● Task
Compute how many lines in the entries below contain "suppressPackageStartupMessages", and output nothing but the number.

● Entries supplied
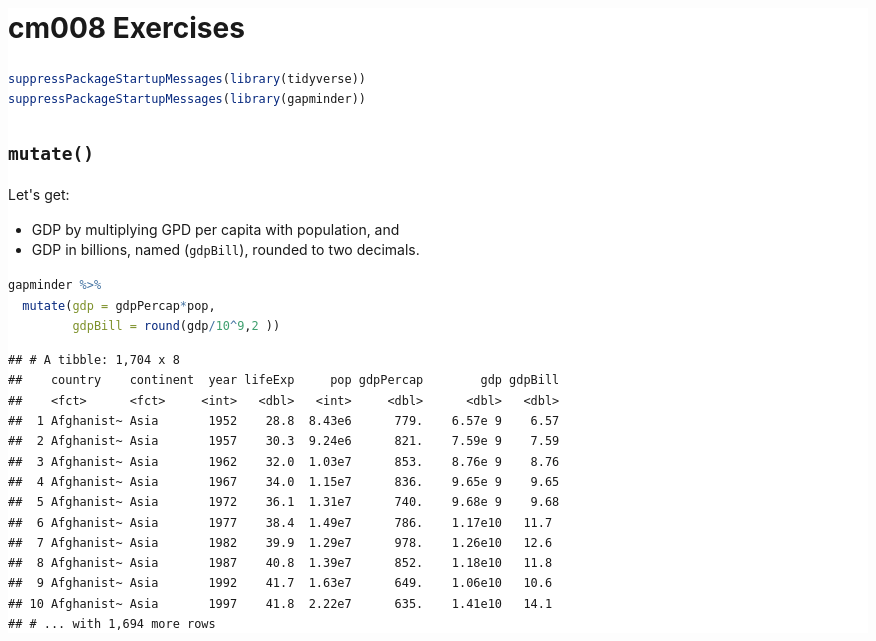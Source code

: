 cm008 Exercises
================

``` r
suppressPackageStartupMessages(library(tidyverse))
suppressPackageStartupMessages(library(gapminder))
```

`mutate()`
----------

Let's get:

-   GDP by multiplying GPD per capita with population, and
-   GDP in billions, named (`gdpBill`), rounded to two decimals.

``` r
gapminder %>% 
  mutate(gdp = gdpPercap*pop, 
         gdpBill = round(gdp/10^9,2 ))
```

    ## # A tibble: 1,704 x 8
    ##    country    continent  year lifeExp     pop gdpPercap        gdp gdpBill
    ##    <fct>      <fct>     <int>   <dbl>   <int>     <dbl>      <dbl>   <dbl>
    ##  1 Afghanist~ Asia       1952    28.8  8.43e6      779.    6.57e 9    6.57
    ##  2 Afghanist~ Asia       1957    30.3  9.24e6      821.    7.59e 9    7.59
    ##  3 Afghanist~ Asia       1962    32.0  1.03e7      853.    8.76e 9    8.76
    ##  4 Afghanist~ Asia       1967    34.0  1.15e7      836.    9.65e 9    9.65
    ##  5 Afghanist~ Asia       1972    36.1  1.31e7      740.    9.68e 9    9.68
    ##  6 Afghanist~ Asia       1977    38.4  1.49e7      786.    1.17e10   11.7 
    ##  7 Afghanist~ Asia       1982    39.9  1.29e7      978.    1.26e10   12.6 
    ##  8 Afghanist~ Asia       1987    40.8  1.39e7      852.    1.18e10   11.8 
    ##  9 Afghanist~ Asia       1992    41.7  1.63e7      649.    1.06e10   10.6 
    ## 10 Afghanist~ Asia       1997    41.8  2.22e7      635.    1.41e10   14.1 
    ## # ... with 1,694 more rows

● Result
2